Ponseti method for treating clubfoot and vertical talus
Using the Ponseti method plus proper stretching and use of a brace, most children’s feet can be completely corrected. This method includes:
Stretching the foot during an office visit.
Applying a series of long-leg casts.
Performing a non-invasive surgical heel cord tenotomy to lengthen the Achilles tendon; this procedure is also called heel cord release or an Achilles tenotomy.
Dobbs dynamic clubfoot bar
Keeping infants from becoming frustrated and trying to pull out of the brace.

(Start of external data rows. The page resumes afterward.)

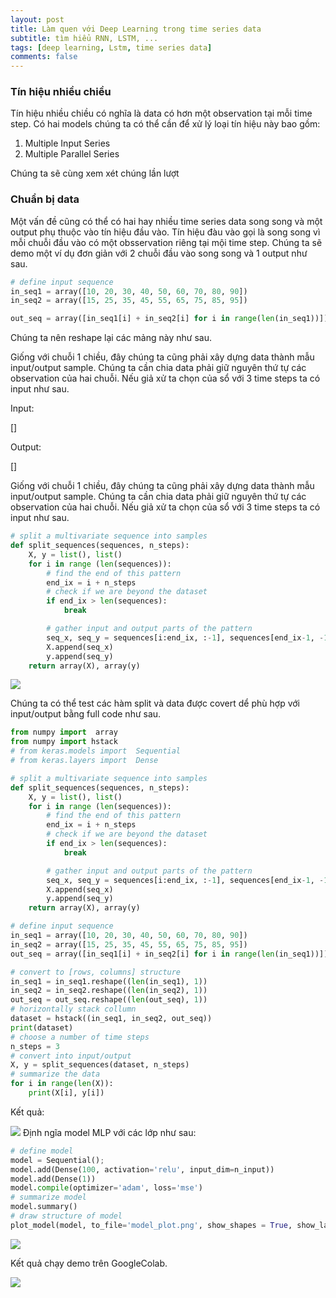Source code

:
 ```yaml
---
layout: post
title: Làm quen với Deep Learning trong time series data
subtitle: tìm hiểu RNN, LSTM, ...
tags: [deep learning, Lstm, time series data]
comments: false
---
```


### Tín hiệu nhiều chiều


Tín hiệu nhiều chiều có nghĩa là data có hơn một observation tại mỗi time step. Có hai models chúng ta có thể cần để xử lý
loại tín hiệu này bao gồm:
1. Multiple Input Series
2. Multiple Parallel Series

Chúng ta sẽ cùng xem xét chúng lần lượt

### Chuẩn bị data

Một vấn đề cũng có thể có hai hay nhiều time series data song song và một output phụ thuộc vào tín hiệu đầu vào. Tín hiệu đàu vào gọi là song song vì mỗi chuỗi đầu vào có một obsservation riêng tại mội time step. Chúng ta sẽ demo một ví dụ đơn giản với 2 chuỗi đầu vào song song và 1 output như sau.

```python
# define input sequence
in_seq1 = array([10, 20, 30, 40, 50, 60, 70, 80, 90])
in_seq2 = array([15, 25, 35, 45, 55, 65, 75, 85, 95])

out_seq = array([in_seq1[i] + in_seq2[i] for i in range(len(in_seq1))])
```

Chúng ta nên reshape lại các mảng này như sau.

Giống với chuỗi 1 chiều, đây chúng ta cũng phải xây dựng data thành mẫu input/output sample. Chúng ta cần chia data phải giữ nguyên thứ tự các observation của hai chuỗi. Nếu giả xử ta chọn của sổ với 3 time steps ta có input như sau.

Input:

[]

Output:

[]

Giống với chuỗi 1 chiều, đây chúng ta cũng phải xây dựng data thành mẫu input/output sample. 
Chúng ta cần chia data phải giữ nguyên thứ tự các observation của hai chuỗi. 
Nếu giả xử ta chọn của sổ với 3 time steps ta có input như sau.


```python
# split a multivariate sequence into samples
def split_sequences(sequences, n_steps):
    X, y = list(), list()
    for i in range (len(sequences)):
        # find the end of this pattern
        end_ix = i + n_steps
        # check if we are beyond the dataset
        if end_ix > len(sequences):
            break

        # gather input and output parts of the pattern
        seq_x, seq_y = sequences[i:end_ix, :-1], sequences[end_ix-1, -1]
        X.append(seq_x)
        y.append(seq_y)
    return array(X), array(y)
```

![](https://raw.githubusercontent.com/quanap5/quanap5.github.io/master/img/mlp02_01.JPG)

Chúng ta có thể test các hàm split và data được covert dể phù hợp với input/output bằng full code như sau.

```python
from numpy import  array
from numpy import hstack
# from keras.models import  Sequential
# from keras.layers import  Dense

# split a multivariate sequence into samples
def split_sequences(sequences, n_steps):
    X, y = list(), list()
    for i in range (len(sequences)):
        # find the end of this pattern
        end_ix = i + n_steps
        # check if we are beyond the dataset
        if end_ix > len(sequences):
            break

        # gather input and output parts of the pattern
        seq_x, seq_y = sequences[i:end_ix, :-1], sequences[end_ix-1, -1]
        X.append(seq_x)
        y.append(seq_y)
    return array(X), array(y)

# define input sequence
in_seq1 = array([10, 20, 30, 40, 50, 60, 70, 80, 90])
in_seq2 = array([15, 25, 35, 45, 55, 65, 75, 85, 95])
out_seq = array([in_seq1[i] + in_seq2[i] for i in range(len(in_seq1))])

# convert to [rows, columns] structure
in_seq1 = in_seq1.reshape((len(in_seq1), 1))
in_seq2 = in_seq2.reshape((len(in_seq2), 1))
out_seq = out_seq.reshape((len(out_seq), 1))
# horizontally stack collumn
dataset = hstack((in_seq1, in_seq2, out_seq))
print(dataset)
# choose a number of time steps
n_steps = 3
# convert into input/output
X, y = split_sequences(dataset, n_steps)
# summarize the data
for i in range(len(X)):
    print(X[i], y[i])
```

Kết quả:

![](https://raw.githubusercontent.com/quanap5/quanap5.github.io/master/img/mlp02_02.JPG)
Định ngĩa model MLP với các lớp như sau:

```python
# define model
model = Sequential();
model.add(Dense(100, activation='relu', input_dim=n_input))
model.add(Dense(1))
model.compile(optimizer='adam', loss='mse')
# summarize model
model.summary()
# draw structure of model
plot_model(model, to_file='model_plot.png', show_shapes = True, show_layer_names=True)

```

![](https://raw.githubusercontent.com/quanap5/quanap5.github.io/master/img/mlp02_03.png)

Kết quả chạy demo trên GoogleColab.

![](https://raw.githubusercontent.com/quanap5/quanap5.github.io/master/img/mlp02_04.JPG)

Enabling parents to keep their children in the brace more: Before creating the Dobbs bar, our rate for parents not following the recommended process (or, non-compliance) was around 40 percent. Now, our non-compliance rate is less than 5 percent. Our is the only brace with such a low non-compliance rate.

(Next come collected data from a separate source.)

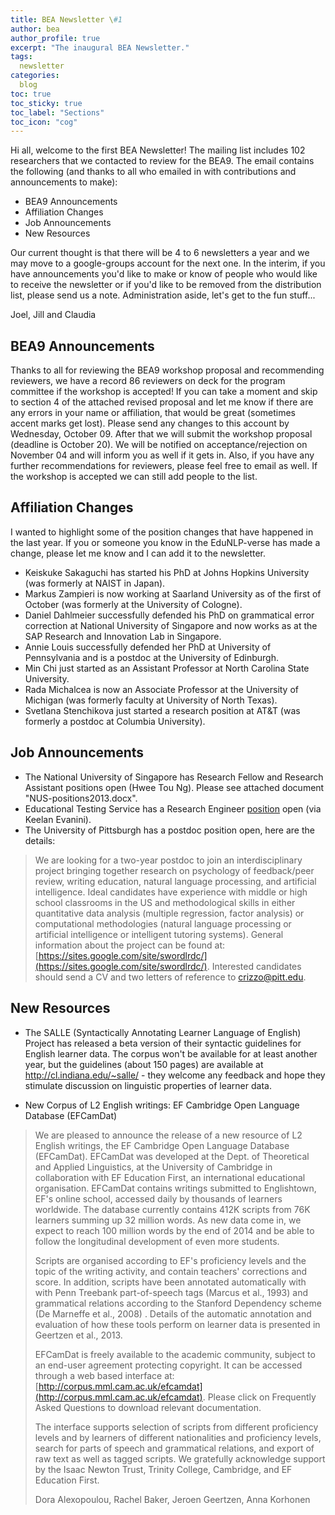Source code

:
 ```yaml
---
title: BEA Newsletter \#1
author: bea
author_profile: true
excerpt: "The inaugural BEA Newsletter."
tags:
  newsletter
categories:
  blog
toc: true
toc_sticky: true
toc_label: "Sections"
toc_icon: "cog"
---
```


Hi all, welcome to the first BEA Newsletter!  The mailing list includes 102 researchers that we contacted to review for the BEA9.  The email contains the following (and thanks to all who emailed in with contributions and announcements to make):
 - BEA9 Announcements
 - Affiliation Changes
 - Job Announcements
 - New Resources

Our current thought is that there will be 4 to 6 newsletters a year and we may move to a google-groups account for the next one.  In the interim, if you have announcements you'd like to make or know of people who would like to receive the newsletter or if you'd like to be removed from the distribution list, please send us a note.   Administration aside, let's get to the fun stuff...

Joel, Jill and Claudia

## BEA9 Announcements
Thanks to all for reviewing the BEA9 workshop proposal and recommending reviewers, we have a record 86 reviewers on deck for the program committee if the workshop is accepted!  If you can take a moment and skip to section 4 of the attached revised proposal and let me know if there are any errors in your name or affiliation, that would be great (sometimes accent marks get lost).  Please send any changes to this account by Wednesday, October 09.  After that we will submit the workshop proposal (deadline is October 20).  We will be notified on acceptance/rejection on November 04 and will inform you as well if it gets in.  Also, if you have any further recommendations for reviewers, please feel free to email as well.  If the workshop is accepted we can still add people to the list.

## Affiliation Changes
I wanted to highlight some of the position changes that have happened in the last year.  If you or someone you know in the EduNLP-verse has made a change, please let me know and I can add it to the newsletter.

* Keiskuke Sakaguchi has started his PhD at Johns Hopkins University (was formerly at NAIST in Japan).
* Markus Zampieri is now working at Saarland University as of the first of October (was formerly at the University of Cologne).
* Daniel Dahlmeier successfully defended his PhD on grammatical error correction at National University of Singapore and now works as at the SAP Research and Innovation Lab in Singapore.
* Annie Louis successfully defended her PhD at University of Pennsylvania and is a postdoc at the University of Edinburgh.
* Min Chi just started as an Assistant Professor at North Carolina State University.
* Rada Michalcea is now an Associate Professor at the University of Michigan (was formerly faculty at University of North Texas).
* Svetlana Stenchikova just started a research position at AT&T (was formerly a postdoc at Columbia University).

## Job Announcements
* The National University of Singapore has Research Fellow and Research Assistant positions open (Hwee Tou Ng).  Please see attached document "NUS-positions2013.docx".
* Educational Testing Service has a Research Engineer [position](http://ets.pereless.com/careers/index.cfm?fuseaction=83080.viewjobdetail&CID=83080&JID=145923&type=&cfcend) open (via Keelan Evanini).
* The University of Pittsburgh has a postdoc position open, here are the details:
> We are looking for a two-year postdoc to join an interdisciplinary project
bringing together research on psychology of feedback/peer review, writing
education, natural language processing, and artificial intelligence. Ideal
candidates have experience with middle or high school classrooms in the US
and methodological skills in either quantitative data analysis (multiple
regression, factor analysis) or computational methodologies (natural
language processing or artificial intelligence or intelligent tutoring
systems). General information about the project can be found at:
[https://sites.google.com/site/swordlrdc/](https://sites.google.com/site/swordlrdc/). Interested candidates should
send a CV and two letters of reference to [crizzo@pitt.edu](mailto:crizzo@pitt.edu).

## New Resources
* The SALLE (Syntactically Annotating Learner Language of English) Project has released a beta version of their syntactic guidelines for English learner data.  The corpus won't be available for at least another year, but the guidelines (about 150 pages) are available at http://cl.indiana.edu/~salle/ - they welcome any feedback and hope they stimulate discussion on linguistic properties of learner data.

* New Corpus of L2 English writings: EF Cambridge Open Language Database (EFCamDat)
> We are pleased to announce the release of a new resource of L2 English writings, the EF Cambridge Open Language Database (EFCamDat). EFCamDat was developed at the Dept. of Theoretical and Applied Linguistics, at the University of Cambridge in collaboration with EF Education First, an international educational organisation. EFCamDat contains writings submitted to Englishtown, EF's online school, accessed daily by thousands of learners worldwide. The database currently contains 412K scripts from 76K learners summing up 32 million words. As new data come in, we expect to reach 100 million words by the end of 2014 and be able to follow the longitudinal development of even more students.
> 
> Scripts are organised according to EF's proficiency levels and the topic of the writing activity, and contain teachers' corrections and score. In addition, scripts have been annotated automatically with with Penn Treebank part-of-speech tags (Marcus et al., 1993) and grammatical relations according to the Stanford Dependency scheme (De Marneffe et al., 2008) . Details of the automatic annotation and evaluation of how these tools perform on learner data is presented in Geertzen et al., 2013.
> 
> EFCamDat is freely available to the academic community, subject to an end-user agreement protecting copyright. It can be accessed through a web based interface at: [http://corpus.mml.cam.ac.uk/efcamdat](http://corpus.mml.cam.ac.uk/efcamdat). Please click on Frequently Asked Questions to download relevant documentation.
> 
> The interface supports selection of scripts from different proficiency levels and by learners of different nationalities and proficiency levels, search for parts of speech and grammatical relations, and export of raw text as well as tagged scripts. We gratefully acknowledge support by the Isaac Newton Trust, Trinity College, Cambridge, and EF Education First.
> 
> Dora Alexopoulou, Rachel Baker, Jeroen Geertzen, Anna Korhonen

Minimally invasive surgeries
Many foot disorders can be treated successfully without surgery. However, some foot disorders may require surgery. Whenever possible, we perform these surgeries minimally invasively. Minimally invasive surgeries typically mean less pain and faster recovery for your child.
Convenient imaging services
To make the overall process faster, we have on-site imaging services that provide quick and accurate results.
Getting to the root of foot issues
Some foot disorders, including cavus foot, can be caused by an underlying issue. For instance, when cavus foot is a result of a neurological disorder like muscular dystrophy, it is more likely to get progressively worse. In these cases, our team works closely with pediatric neurologists to discover and treat any underlying disease.
Our team conducts on-going research to provide better care and treatment for foot disorders. This research as led to pioneering treatments, such as the Dobbs dynamic clubfoot bar. Our ultimate goal is to find ways to prevent clubfoot and other foot disorders.